» THE TASK: If pictures are present, leave them out, and copy the data word for word.

Dataset records:
◆ ◆ ◆ ◆ ◆

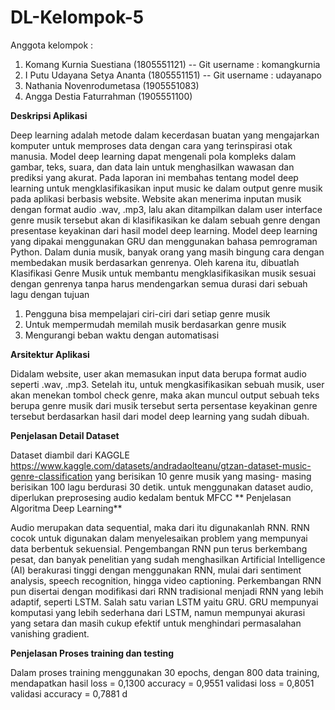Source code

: # DL-Kelompok-5
Anggota kelompok :
  1. Komang Kurnia Suestiana (1805551121) -- Git username : komangkurnia
  2. I Putu Udayana Setya Ananta (1805551151) -- Git username : udayanapo
  3. Nathania Novenrodumetasa (1905551083)
  4. Angga Destia Faturrahman (1905551100)
  
**Deskripsi Aplikasi**

  Deep learning adalah metode dalam kecerdasan buatan yang mengajarkan komputer untuk memproses data dengan cara yang terinspirasi otak manusia. Model deep learning dapat mengenali pola kompleks dalam gambar, teks, suara, dan data lain untuk menghasilkan wawasan dan prediksi yang akurat. Pada laporan ini membahas tentang model deep learning untuk mengklasifikasikan input music ke dalam output genre musik pada aplikasi berbasis website. Website akan menerima inputan musik dengan format audio .wav, .mp3, lalu akan ditampilkan dalam user interface genre musik tersebut akan di klasifikasikan ke dalam sebuah genre dengan presentase keyakinan dari hasil model deep learning. Model deep learning yang dipakai menggunakan GRU dan menggunakan bahasa pemrograman Python.
Dalam dunia musik, banyak orang yang masih bingung cara dengan membedakan musik berdasarkan genrenya. Oleh karena itu, dibuatlah Klasifikasi Genre Musik untuk membantu mengklasifikasikan musik sesuai dengan genrenya tanpa harus mendengarkan semua durasi dari sebuah lagu dengan tujuan 
1. Pengguna bisa mempelajari ciri-ciri dari setiap genre musik
2. Untuk mempermudah memilah musik berdasarkan genre musik
3. Mengurangi beban waktu dengan automatisasi 

**Arsitektur Aplikasi**

  Didalam website, user akan memasukan input data berupa format audio seperti .wav, .mp3. Setelah itu, untuk mengkasifikasikan sebuah musik, user akan menekan tombol check genre, maka akan muncul output sebuah teks berupa genre musik dari musik tersebut serta persentase keyakinan genre tersebut berdasarkan hasil dari model deep learning yang sudah dibuah.

**Penjelasan Detail Dataset**

  Dataset diambil dari KAGGLE https://www.kaggle.com/datasets/andradaolteanu/gtzan-dataset-music-genre-classification yang berisikan 10 genre musik yang masing- masing berisikan 100 lagu berdurasi 30 detik. untuk menggunakan dataset audio, diperlukan preprosesing audio kedalam bentuk MFCC 
**
Penjelasan Algoritma Deep Learning**

  Audio merupakan data sequential, maka dari itu digunakanlah RNN. RNN cocok untuk digunakan dalam menyelesaikan problem yang mempunyai data berbentuk sekuensial. Pengembangan RNN pun terus berkembang pesat, dan banyak penelitian yang sudah menghasilkan Artificial Intelligence (AI) berakurasi tinggi dengan menggunakan RNN, mulai dari sentiment analysis, speech recognition, hingga video captioning. Perkembangan RNN pun disertai dengan modifikasi dari RNN tradisional menjadi RNN yang lebih adaptif, seperti LSTM. Salah satu varian LSTM yaitu GRU. GRU mempunyai komputasi yang lebih sederhana dari LSTM, namun mempunyai akurasi yang setara dan masih cukup efektif untuk menghindari permasalahan vanishing gradient.

**Penjelasan Proses training dan testing**

  Dalam proses training menggunakan 30 epochs, dengan 800 data training, mendapatkan hasil loss = 0,1300 accuracy = 0,9551 validasi loss = 0,8051 validasi accuracy = 0,7881 d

◆ ◆ ◆ ◆ ◆

» SOLVED EXERCISE:
Source code

: # DL-Kelompok-5
Anggota kelompok :
  1. Komang Kurnia Suestiana (1805551121) -- Git username : komangkurnia
  2. I Putu Udayana Setya Ananta (1805551151) -- Git username : udayanapo
  3. Nathania Novenrodumetasa (1905551083)
  4. Angga Destia Faturrahman (1905551100)
  
**Deskripsi Aplikasi**

  Deep learning adalah metode dalam kecerdasan buatan yang mengajarkan komputer untuk memproses data dengan cara yang terinspirasi otak manusia. Model deep learning dapat mengenali pola kompleks dalam gambar, teks, suara, dan data lain untuk menghasilkan wawasan dan prediksi yang akurat. Pada laporan ini membahas tentang model deep learning untuk mengklasifikasikan input music ke dalam output genre musik pada aplikasi berbasis website. Website akan menerima inputan musik dengan format audio .wav, .mp3, lalu akan ditampilkan dalam user interface genre musik tersebut akan di klasifikasikan ke dalam sebuah genre dengan presentase keyakinan dari hasil model deep learning. Model deep learning yang dipakai menggunakan GRU dan menggunakan bahasa pemrograman Python.
Dalam dunia musik, banyak orang yang masih bingung cara dengan membedakan musik berdasarkan genrenya. Oleh karena itu, dibuatlah Klasifikasi Genre Musik untuk membantu mengklasifikasikan musik sesuai dengan genrenya tanpa harus mendengarkan semua durasi dari sebuah lagu dengan tujuan 
1. Pengguna bisa mempelajari ciri-ciri dari setiap genre musik
2. Untuk mempermudah memilah musik berdasarkan genre musik
3. Mengurangi beban waktu dengan automatisasi 

**Arsitektur Aplikasi**

  Didalam website, user akan memasukan input data berupa format audio seperti .wav, .mp3. Setelah itu, untuk mengkasifikasikan sebuah musik, user akan menekan tombol check genre, maka akan muncul output sebuah teks berupa genre musik dari musik tersebut serta persentase keyakinan genre tersebut berdasarkan hasil dari model deep learning yang sudah dibuah.

**Penjelasan Detail Dataset**

  Dataset diambil dari KAGGLE https://www.kaggle.com/datasets/andradaolteanu/gtzan-dataset-music-genre-classification yang berisikan 10 genre musik yang masing- masing berisikan 100 lagu berdurasi 30 detik. untuk menggunakan dataset audio, diperlukan preprosesing audio kedalam bentuk MFCC 
**
Penjelasan Algoritma Deep Learning**

  Audio merupakan data sequential, maka dari itu digunakanlah RNN. RNN cocok untuk digunakan dalam menyelesaikan problem yang mempunyai data berbentuk sekuensial. Pengembangan RNN pun terus berkembang pesat, dan banyak penelitian yang sudah menghasilkan Artificial Intelligence (AI) berakurasi tinggi dengan menggunakan RNN, mulai dari sentiment analysis, speech recognition, hingga video captioning. Perkembangan RNN pun disertai dengan modifikasi dari RNN tradisional menjadi RNN yang lebih adaptif, seperti LSTM. Salah satu varian LSTM yaitu GRU. GRU mempunyai komputasi yang lebih sederhana dari LSTM, namun mempunyai akurasi yang setara dan masih cukup efektif untuk menghindari permasalahan vanishing gradient.

**Penjelasan Proses training dan testing**

  Dalam proses training menggunakan 30 epochs, dengan 800 data training, mendapatkan hasil loss = 0,1300 accuracy = 0,9551 validasi loss = 0,8051 validasi accuracy = 0,7881 d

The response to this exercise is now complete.